Nello studio, di cui sotto gli estremi, ricercatori spagnoli hanno cercato di valutare il rischio di trasmissione del virus a causa di rapporti orali non protetti in una coorte di coppie eterosessuali sierodiscordanti. Lo studio contemplava 135 individui sieronegativi (110 donne e 25 uomini), che hanno riportato esposizione all’HIV causa rapporto oro-genitale non protetto, seguiti dal 1990 al 2000. Entrambi i membri della coppia sono stati seguiti ad esami ogni 6 mesi. Varie informazioni di carattere comportamentali ed epidemiologiche sono state prese in questi mesi.

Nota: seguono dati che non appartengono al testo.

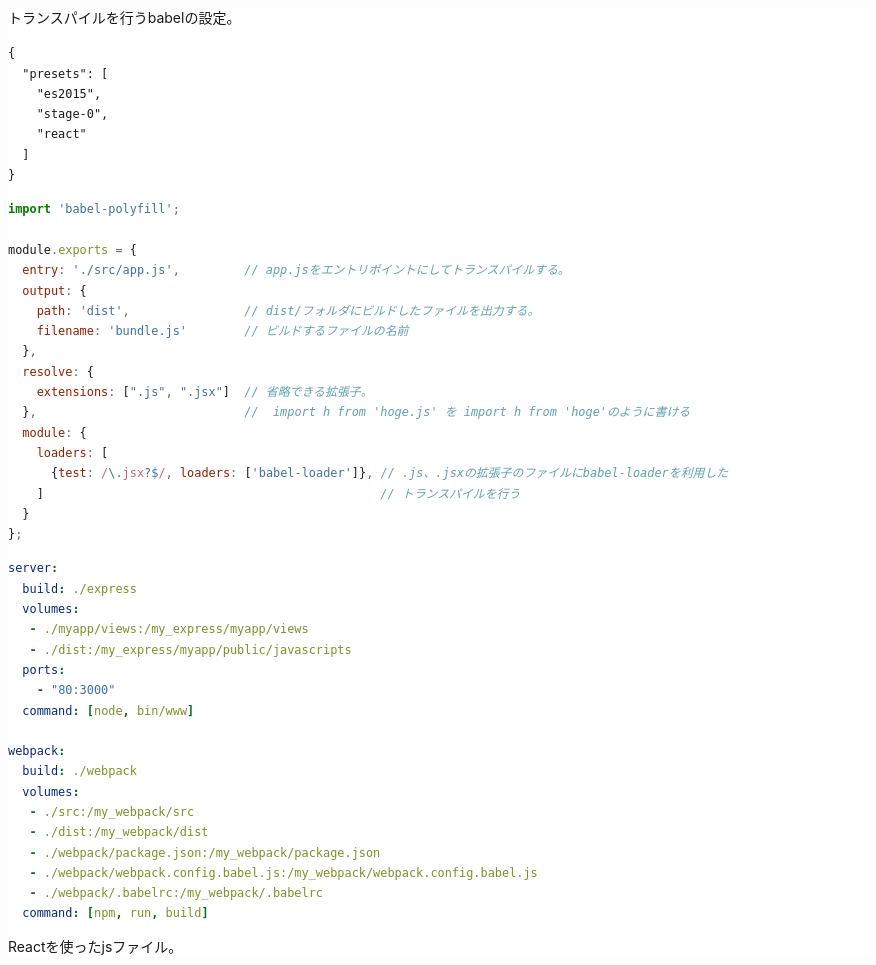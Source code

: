 トランスパイルを行うbabelの設定。

```.babelrc
{
  "presets": [
    "es2015",
    "stage-0",
    "react"
  ]
}
```

```webpack.config.babel.js
import 'babel-polyfill';

module.exports = {
  entry: './src/app.js',         // app.jsをエントリポイントにしてトランスパイルする。
  output: {
    path: 'dist',                // dist/フォルダにビルドしたファイルを出力する。
    filename: 'bundle.js'        // ビルドするファイルの名前
  },
  resolve: {
    extensions: [".js", ".jsx"]  // 省略できる拡張子。
  },                             //  import h from 'hoge.js' を import h from 'hoge'のように書ける
  module: {
    loaders: [
      {test: /\.jsx?$/, loaders: ['babel-loader']}, // .js、.jsxの拡張子のファイルにbabel-loaderを利用した
    ]                                               // トランスパイルを行う
  }
};
```

```docker-compose.yml
server:
  build: ./express
  volumes:
   - ./myapp/views:/my_express/myapp/views
   - ./dist:/my_express/myapp/public/javascripts
  ports:
    - "80:3000"
  command: [node, bin/www]

webpack:
  build: ./webpack
  volumes:
   - ./src:/my_webpack/src
   - ./dist:/my_webpack/dist
   - ./webpack/package.json:/my_webpack/package.json
   - ./webpack/webpack.config.babel.js:/my_webpack/webpack.config.babel.js
   - ./webpack/.babelrc:/my_webpack/.babelrc
  command: [npm, run, build]
```

Reactを使ったjsファイル。
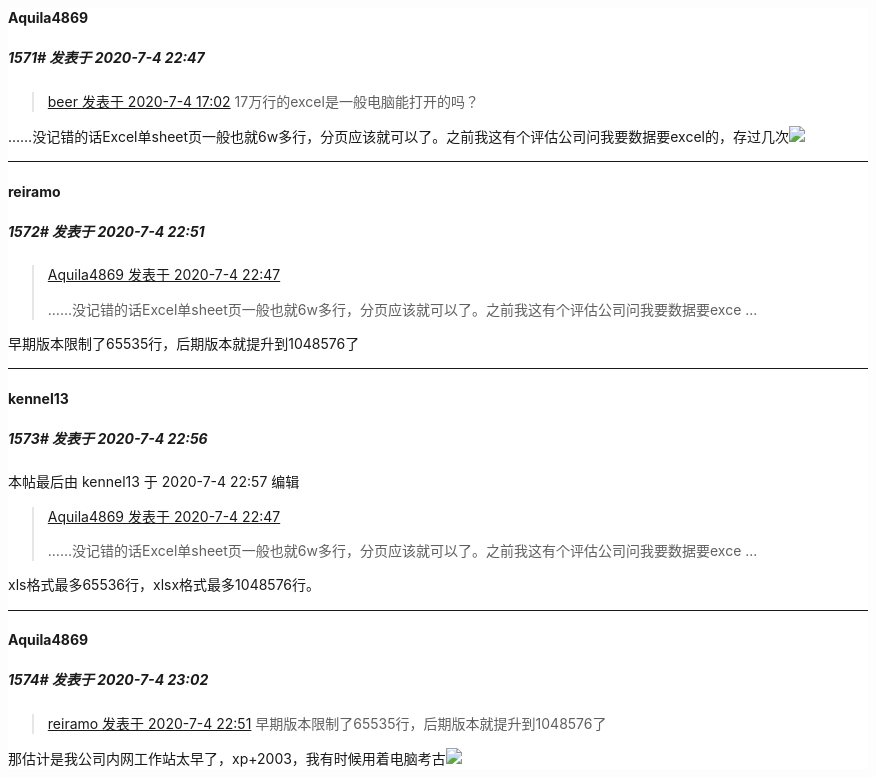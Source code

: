 ####  Aquila4869  
##### 1571#       发表于 2020-7-4 22:47



<blockquote><a href="httphttps://bbs.saraba1st.com/2b/forum.php?mod=redirect&amp;goto=findpost&amp;pid=48066147&amp;ptid=1944607" target="_blank">beer 发表于 2020-7-4 17:02</a>
17万行的excel是一般电脑能打开的吗？</blockquote>
……没记错的话Excel单sheet页一般也就6w多行，分页应该就可以了。之前我这有个评估公司问我要数据要excel的，存过几次<img src="https://static.saraba1st.com/image/smiley/face2017/068.png" referrerpolicy="no-referrer">







-----

####  reiramo  
##### 1572#       发表于 2020-7-4 22:51



<blockquote><a href="httphttps://bbs.saraba1st.com/2b/forum.php?mod=redirect&amp;goto=findpost&amp;pid=48070024&amp;ptid=1944607" target="_blank">Aquila4869 发表于 2020-7-4 22:47</a>

……没记错的话Excel单sheet页一般也就6w多行，分页应该就可以了。之前我这有个评估公司问我要数据要exce ...</blockquote>
早期版本限制了65535行，后期版本就提升到1048576了







-----

####  kennel13  
##### 1573#       发表于 2020-7-4 22:56



 本帖最后由 kennel13 于 2020-7-4 22:57 编辑 
<blockquote><a href="httphttps://bbs.saraba1st.com/2b/forum.php?mod=redirect&amp;goto=findpost&amp;pid=48070024&amp;ptid=1944607" target="_blank">Aquila4869 发表于 2020-7-4 22:47</a>

……没记错的话Excel单sheet页一般也就6w多行，分页应该就可以了。之前我这有个评估公司问我要数据要exce ...</blockquote>
xls格式最多65536行，xlsx格式最多1048576行。







-----

####  Aquila4869  
##### 1574#       发表于 2020-7-4 23:02



<blockquote><a href="httphttps://bbs.saraba1st.com/2b/forum.php?mod=redirect&amp;goto=findpost&amp;pid=48070081&amp;ptid=1944607" target="_blank">reiramo 发表于 2020-7-4 22:51</a>
早期版本限制了65535行，后期版本就提升到1048576了</blockquote>
那估计是我公司内网工作站太早了，xp+2003，我有时候用着电脑考古<img src="https://static.saraba1st.com/image/smiley/face2017/068.png" referrerpolicy="no-referrer">
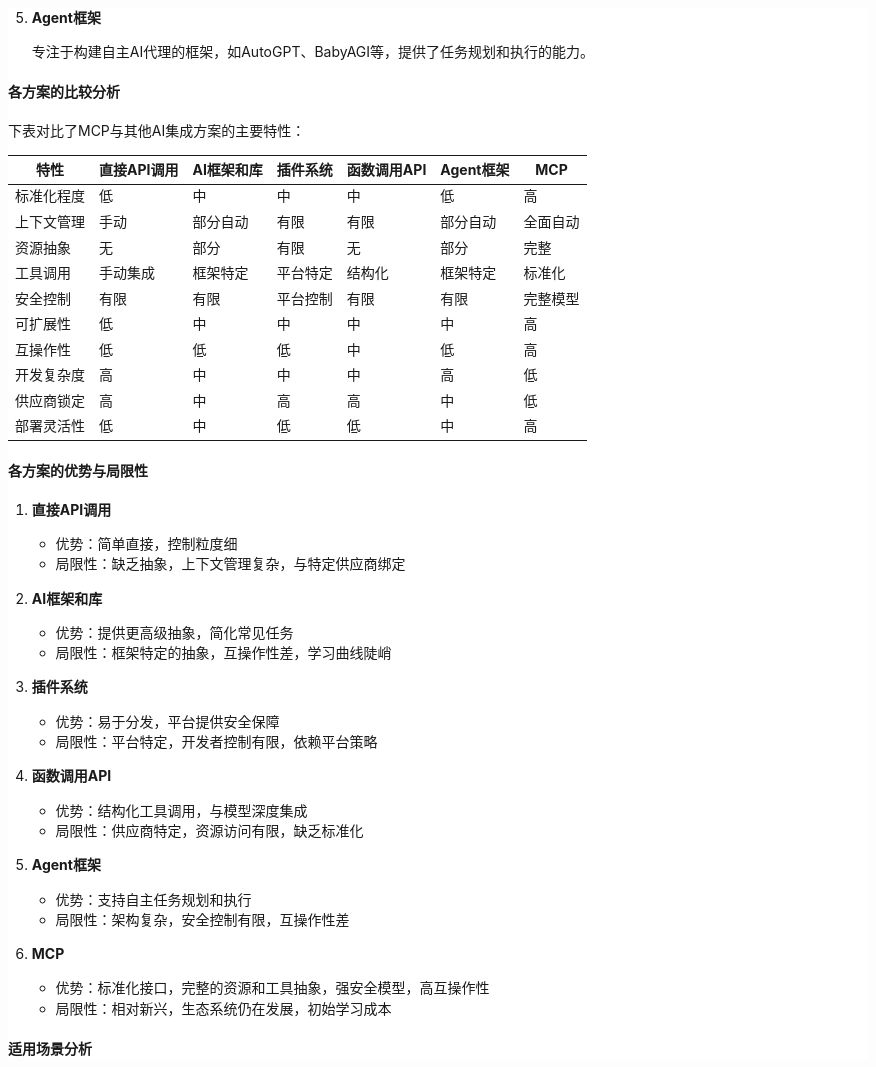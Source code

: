 
5. **Agent框架**

   专注于构建自主AI代理的框架，如AutoGPT、BabyAGI等，提供了任务规划和执行的能力。

#### 各方案的比较分析

下表对比了MCP与其他AI集成方案的主要特性：

| 特性 | 直接API调用 | AI框架和库 | 插件系统 | 函数调用API | Agent框架 | MCP |
|------|------------|-----------|---------|------------|-----------|-----|
| 标准化程度 | 低 | 中 | 中 | 中 | 低 | 高 |
| 上下文管理 | 手动 | 部分自动 | 有限 | 有限 | 部分自动 | 全面自动 |
| 资源抽象 | 无 | 部分 | 有限 | 无 | 部分 | 完整 |
| 工具调用 | 手动集成 | 框架特定 | 平台特定 | 结构化 | 框架特定 | 标准化 |
| 安全控制 | 有限 | 有限 | 平台控制 | 有限 | 有限 | 完整模型 |
| 可扩展性 | 低 | 中 | 中 | 中 | 中 | 高 |
| 互操作性 | 低 | 低 | 低 | 中 | 低 | 高 |
| 开发复杂度 | 高 | 中 | 中 | 中 | 高 | 低 |
| 供应商锁定 | 高 | 中 | 高 | 高 | 中 | 低 |
| 部署灵活性 | 低 | 中 | 低 | 低 | 中 | 高 |

#### 各方案的优势与局限性

1. **直接API调用**
   - 优势：简单直接，控制粒度细
   - 局限性：缺乏抽象，上下文管理复杂，与特定供应商绑定

2. **AI框架和库**
   - 优势：提供更高级抽象，简化常见任务
   - 局限性：框架特定的抽象，互操作性差，学习曲线陡峭

3. **插件系统**
   - 优势：易于分发，平台提供安全保障
   - 局限性：平台特定，开发者控制有限，依赖平台策略

4. **函数调用API**
   - 优势：结构化工具调用，与模型深度集成
   - 局限性：供应商特定，资源访问有限，缺乏标准化

5. **Agent框架**
   - 优势：支持自主任务规划和执行
   - 局限性：架构复杂，安全控制有限，互操作性差

6. **MCP**
   - 优势：标准化接口，完整的资源和工具抽象，强安全模型，高互操作性
   - 局限性：相对新兴，生态系统仍在发展，初始学习成本

#### 适用场景分析
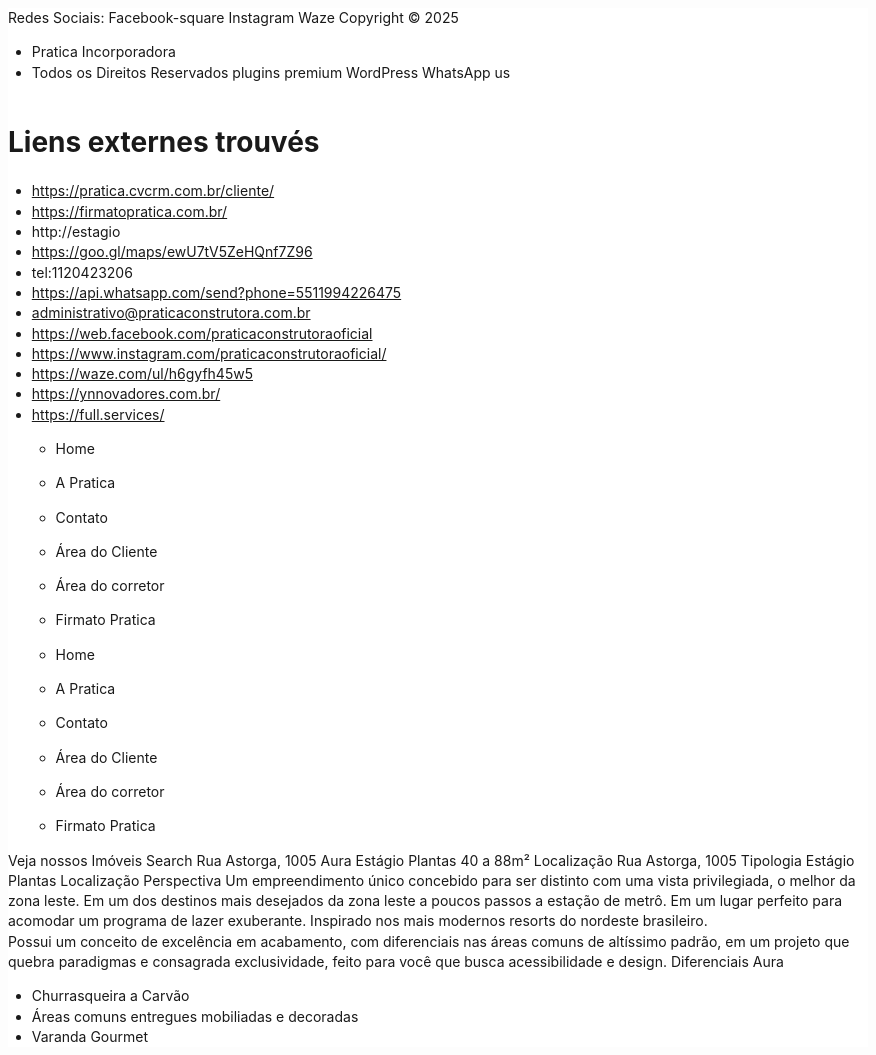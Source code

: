 
Redes Sociais:
Facebook-square Instagram Waze
Copyright © 2025
- Pratica Incorporadora
- Todos os Direitos Reservados
plugins premium WordPress
WhatsApp us


# Liens externes trouvés
- https://pratica.cvcrm.com.br/cliente/
- https://firmatopratica.com.br/
- http://estagio
- https://goo.gl/maps/ewU7tV5ZeHQnf7Z96
- tel:1120423206
- https://api.whatsapp.com/send?phone=5511994226475
- administrativo@praticaconstrutora.com.br
- https://web.facebook.com/praticaconstrutoraoficial
- https://www.instagram.com/praticaconstrutoraoficial/
- https://waze.com/ul/h6gyfh45w5
- https://ynnovadores.com.br/
- https://full.services/
  * Home
  * A Pratica
  * Contato
  * Área do Cliente
  * Área do corretor
  * Firmato Pratica


  * Home
  * A Pratica
  * Contato
  * Área do Cliente
  * Área do corretor
  * Firmato Pratica


Veja nossos Imóveis
Search
Rua Astorga, 1005
Aura
Estágio
Plantas 
40 a 88m²
Localização 
Rua Astorga, 1005
Tipologia
Estágio
Plantas
Localização
Perspectiva
Um empreendimento único concebido para ser distinto com uma vista privilegiada, o melhor da zona leste. Em um dos destinos mais desejados da zona leste a poucos passos a estação de metrô.
Em um lugar perfeito para acomodar um programa de lazer exuberante. Inspirado nos mais modernos resorts do nordeste brasileiro.  
Possui um conceito de excelência em acabamento, com diferenciais nas áreas comuns de altíssimo padrão, em um projeto que quebra paradigmas e consagrada exclusividade, feito para você que busca acessibilidade e design.
Diferenciais
Aura
  * Churrasqueira a Carvão
  * Áreas comuns entregues mobiliadas e decoradas
  * Varanda Gourmet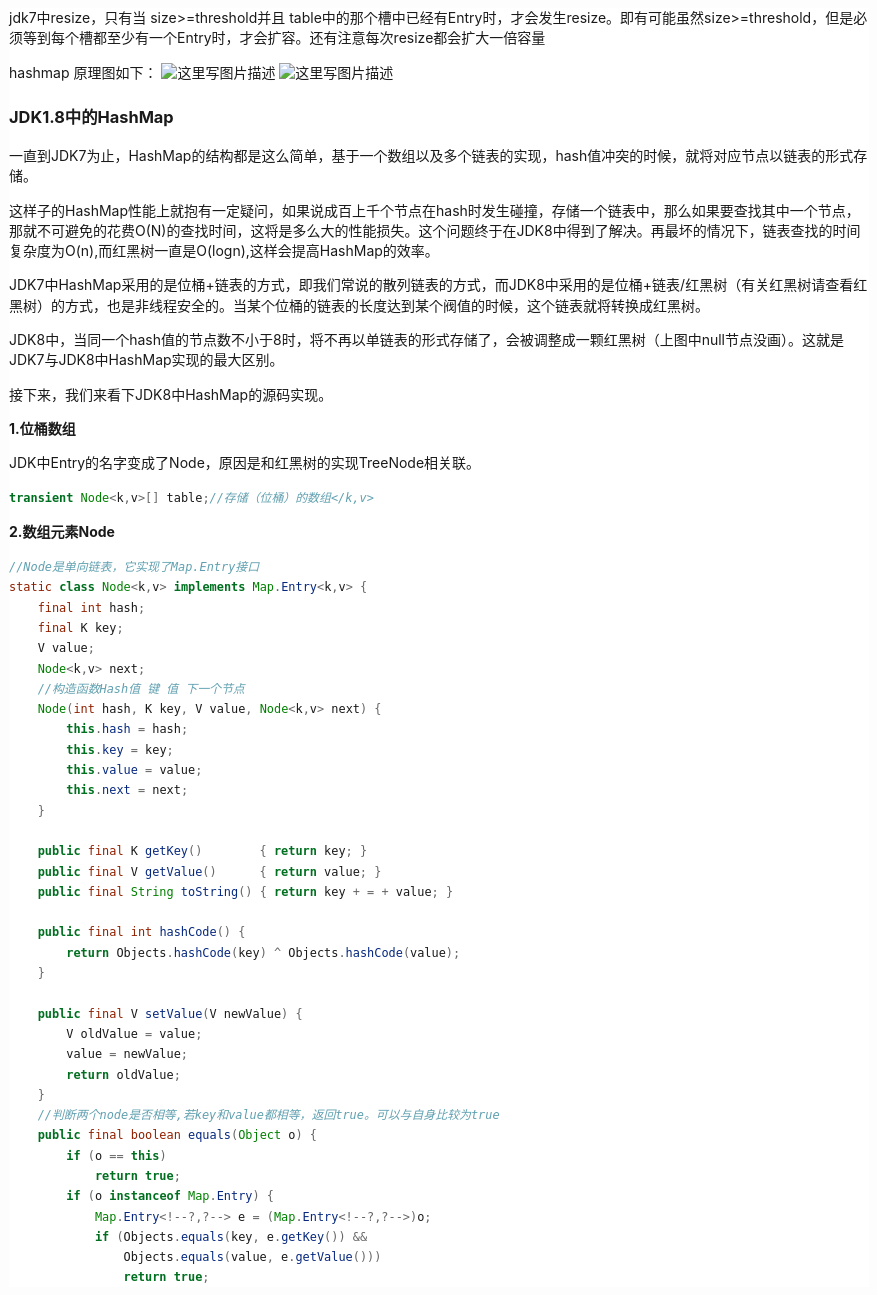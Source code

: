 jdk7中resize，只有当 size>=threshold并且 table中的那个槽中已经有Entry时，才会发生resize。即有可能虽然size>=threshold，但是必须等到每个槽都至少有一个Entry时，才会扩容。还有注意每次resize都会扩大一倍容量

hashmap 原理图如下：
![这里写图片描述](https://img-blog.csdn.net/20180330112614250?watermark/2/text/aHR0cHM6Ly9ibG9nLmNzZG4ubmV0L2hlZmVuZ2xpYW4=/font/5a6L5L2T/fontsize/400/fill/I0JBQkFCMA==/dissolve/70)
![这里写图片描述](https://img-blog.csdn.net/20180330211416496?watermark/2/text/aHR0cHM6Ly9ibG9nLmNzZG4ubmV0L2hlZmVuZ2xpYW4=/font/5a6L5L2T/fontsize/400/fill/I0JBQkFCMA==/dissolve/70)

### JDK1.8中的HashMap

一直到JDK7为止，HashMap的结构都是这么简单，基于一个数组以及多个链表的实现，hash值冲突的时候，就将对应节点以链表的形式存储。

这样子的HashMap性能上就抱有一定疑问，如果说成百上千个节点在hash时发生碰撞，存储一个链表中，那么如果要查找其中一个节点，那就不可避免的花费O(N)的查找时间，这将是多么大的性能损失。这个问题终于在JDK8中得到了解决。再最坏的情况下，链表查找的时间复杂度为O(n),而红黑树一直是O(logn),这样会提高HashMap的效率。

JDK7中HashMap采用的是位桶+链表的方式，即我们常说的散列链表的方式，而JDK8中采用的是位桶+链表/红黑树（有关红黑树请查看红黑树）的方式，也是非线程安全的。当某个位桶的链表的长度达到某个阀值的时候，这个链表就将转换成红黑树。

JDK8中，当同一个hash值的节点数不小于8时，将不再以单链表的形式存储了，会被调整成一颗红黑树（上图中null节点没画）。这就是JDK7与JDK8中HashMap实现的最大区别。

接下来，我们来看下JDK8中HashMap的源码实现。

**1.位桶数组**

JDK中Entry的名字变成了Node，原因是和红黑树的实现TreeNode相关联。

```java
transient Node<k,v>[] table;//存储（位桶）的数组</k,v> 
```

**2.数组元素Node**

```java
//Node是单向链表，它实现了Map.Entry接口  
static class Node<k,v> implements Map.Entry<k,v> {  
    final int hash;  
    final K key;  
    V value;  
    Node<k,v> next;  
    //构造函数Hash值 键 值 下一个节点  
    Node(int hash, K key, V value, Node<k,v> next) {  
        this.hash = hash;  
        this.key = key;  
        this.value = value;  
        this.next = next;  
    }  

    public final K getKey()        { return key; }  
    public final V getValue()      { return value; }  
    public final String toString() { return key + = + value; }  

    public final int hashCode() {  
        return Objects.hashCode(key) ^ Objects.hashCode(value);  
    }  

    public final V setValue(V newValue) {  
        V oldValue = value;  
        value = newValue;  
        return oldValue;  
    }  
    //判断两个node是否相等,若key和value都相等，返回true。可以与自身比较为true  
    public final boolean equals(Object o) {  
        if (o == this)  
            return true;  
        if (o instanceof Map.Entry) {  
            Map.Entry<!--?,?--> e = (Map.Entry<!--?,?-->)o;  
            if (Objects.equals(key, e.getKey()) &&  
                Objects.equals(value, e.getValue()))  
                return true;  
```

Dei 135 partner infettati, l’8.1% è stato diagnosticato in AIDS, il 15.6% aveva CD4< 200 cells/mm3, 60 individui con carica virale apprezzabile e 6 con carica virale > 10.000 cp/ml. Inoltre, nel periodo di osservazione, il 39% dei pazienti ha ricevuto la HAART. I ricercatori hanno trovato che nei 10 anni ci sono stati circa 19.000 esposizioni non protette urogenitali. Si parla, per le donne sieronegative (110) di 17000 rapporti sessuali passivi e/o orali di cui 3600 con eiaculazione nel cavo orale. Per i 25 uomini sieronegativi, partner di donne HIV+, si parla di 1700 esposizioni a rapporti non protetti con 1081 episodi di sesso orale. Nonostante questi numeri elevati e sorprendenti non vi è stata alcuna sieroconversione del partner dovuta ad un rapporto orale non protetto. In 10 anni di follow-up. Si conclude dicendo che 135 persone seguite per dieci anni non hanno avuto sieroconversioni nonostante 19.000 rapporti non protetti urogenitali.